Most children in Albania attend preschool. The compulsory schooling begins at the age of six and lasts for nine years. Then follows a voluntary three-year high school with both vocational and theoretical programs.
The tuition is formally free of charge, but sometimes parents are forced to pay for books and other equipment. This means that some children, especially in rural areas, do not complete primary school. Around nine out of ten children attend elementary school, and a clear majority go on to high school. Both compulsory school and upper secondary school are completed with degree projects that must be approved in order for the student to continue to the next level.
- COUNTRYAAH: Country facts of Albania, including geography profile, population statistics, and business data.
The Greek and Macedonian minorities have their own schools with teaching in their own language. However, this does not apply to the Roma. Many Roma children do not attend school at all, and the illiteracy within the group is very high. Almost everyone can read and write among the population at large.

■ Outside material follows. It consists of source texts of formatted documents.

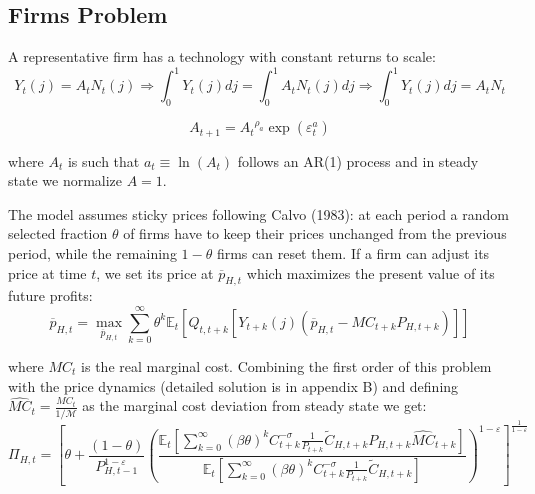 \documentclass{article}
\newcommand{\Et}{\mathbb{E}_t}
\begin{document}
\subsection{Firms Problem}

A representative firm has a technology with constant returns to scale:
\begin{equation}
    \label{technology}
    Y_t(j) = A_t N_t(j) \Rightarrow \int^1_0 Y_t(j) dj = \int^1_0 A_t N_t(j) dj \Rightarrow \int^1_0 Y_t(j) dj = A_t N_t 
\end{equation}

\begin{equation}
    \label{tfp}
    A_{t+1} = {A_t}^{\rho_a}\exp( \varepsilon^a_t)
\end{equation}

where $A_t$ is such that $a_t \equiv \ln(A_t)$ follows an AR(1) process and in steady state we normalize $A = 1$.

\vspace{6pt}

The model assumes sticky prices following Calvo (1983): at each period a random selected fraction $\theta$ of firms have to keep their prices unchanged from the previous period, while the remaining $1-\theta$ firms can reset them. If a firm can adjust its price at time $t$, we set its price at $\overline{p}_{H,t}$ which maximizes the present value of its future profits:
\begin{equation}
    \overline{p}_{H,t} = \max_{\overline{p}_{H,t}} \sum^\infty_{k=0} \theta^k \Et \left[ Q_{t, t+k}[Y_{t+k}(j) (\overline{p}_{H,t} - MC_{t+k} P_{H,t+k})] \right]
\end{equation}

where $MC_t$ is the real marginal cost. Combining the first order of this problem with the price dynamics (detailed solution is in appendix B) and defining $\widehat{MC}_t = \frac{MC_t}{1/ \mathcal M}$ as the marginal cost deviation from steady state we get:
\begin{equation}
    \label{nkpc}
    \Pi_{H,t} = \left[ \theta + \frac{(1-\theta)}{P_{H,t-1}^{1-\varepsilon}} \left(\frac{\Et\left[ \sum^\infty_{k=0} (\beta\theta)^k C_{t+k}^{-\sigma} \frac{1}{P_{t+k}}\widetilde C_{H,t+k} P_{H,t+k} \widehat{MC}_{t+k}\right] }{\Et\left[ \sum^\infty_{k=0} (\beta\theta)^k C_{t+k}^{-\sigma} \frac{1}{P_{t+k}} \widetilde C_{H,t+k}  \right]} \right)^{1-\varepsilon}\right]^\frac{1}{1-\varepsilon}
\end{equation}
\end{document}
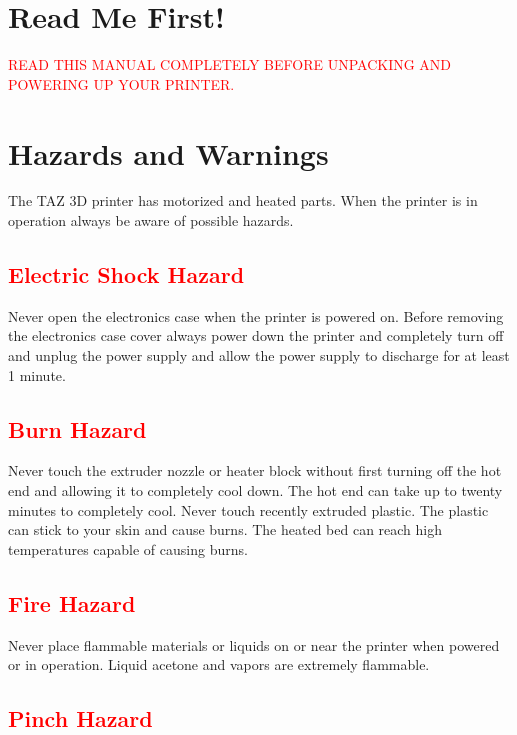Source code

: \section{Read Me First!}
\textcolor{red}{READ THIS MANUAL COMPLETELY BEFORE UNPACKING AND POWERING UP YOUR PRINTER.}

\section{Hazards and Warnings}

The TAZ 3D printer has motorized and heated parts. When the printer is in operation always be aware of possible hazards.

\subsection{\textcolor{red}{Electric Shock Hazard}}
Never open the electronics case when the printer is powered on. Before removing the electronics case cover always power down the printer and completely turn off and unplug the power supply and allow the power supply to discharge for at least 1 minute.

\subsection{\textcolor{red}{Burn Hazard}}
Never touch the extruder nozzle or heater block without first turning off the hot end and allowing it to completely cool down. The hot end can take up to twenty minutes to completely cool. Never touch recently extruded plastic. The plastic can stick to your skin and cause burns. The heated bed can reach high temperatures capable of causing burns.

\subsection{\textcolor{red}{Fire Hazard}}
Never place flammable materials or liquids on or near the printer when powered or in operation. Liquid acetone and vapors are extremely flammable.

\subsection{\textcolor{red}{Pinch Hazard}}

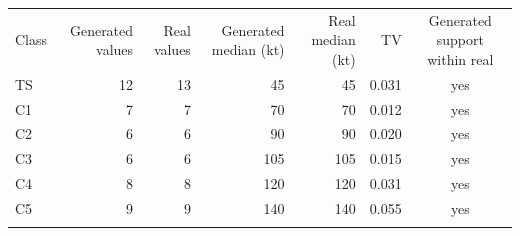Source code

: \begin{tabular}{lrrrrrc}
\tophline
Class & Generated values & Real values & Generated median (kt) & Real median (kt) & TV & Generated support within real\\
\middlehline
TS & 12 & 13 & 45 & 45 & 0.031 & yes\\
C1 & 7 & 7 & 70 & 70 & 0.012 & yes\\
C2 & 6 & 6 & 90 & 90 & 0.020 & yes\\
C3 & 6 & 6 & 105 & 105 & 0.015 & yes\\
C4 & 8 & 8 & 120 & 120 & 0.031 & yes\\
C5 & 9 & 9 & 140 & 140 & 0.055 & yes\\
\bottomhline
\end{tabular}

Of the many universities and colleges in the country, around two-thirds are private. Tirana University is the largest and most reputable. Nearly one in six young people study at the university level and among them a clear majority are women. For college studies, students may pay fees that depend on family income. The standard of higher education is considered low and many therefore choose to study abroad.
The proportion of Albanians with a college degree is low. Many highly educated have chosen to leave the country for more attractive employment abroad. During the period 1990-2005, more than half of the country’s university teachers and researchers emigrated.
According to the World Bank, the relatively low level of education poses an obstacle to Albania’s economic development, as the companies find it difficult to find competent staff.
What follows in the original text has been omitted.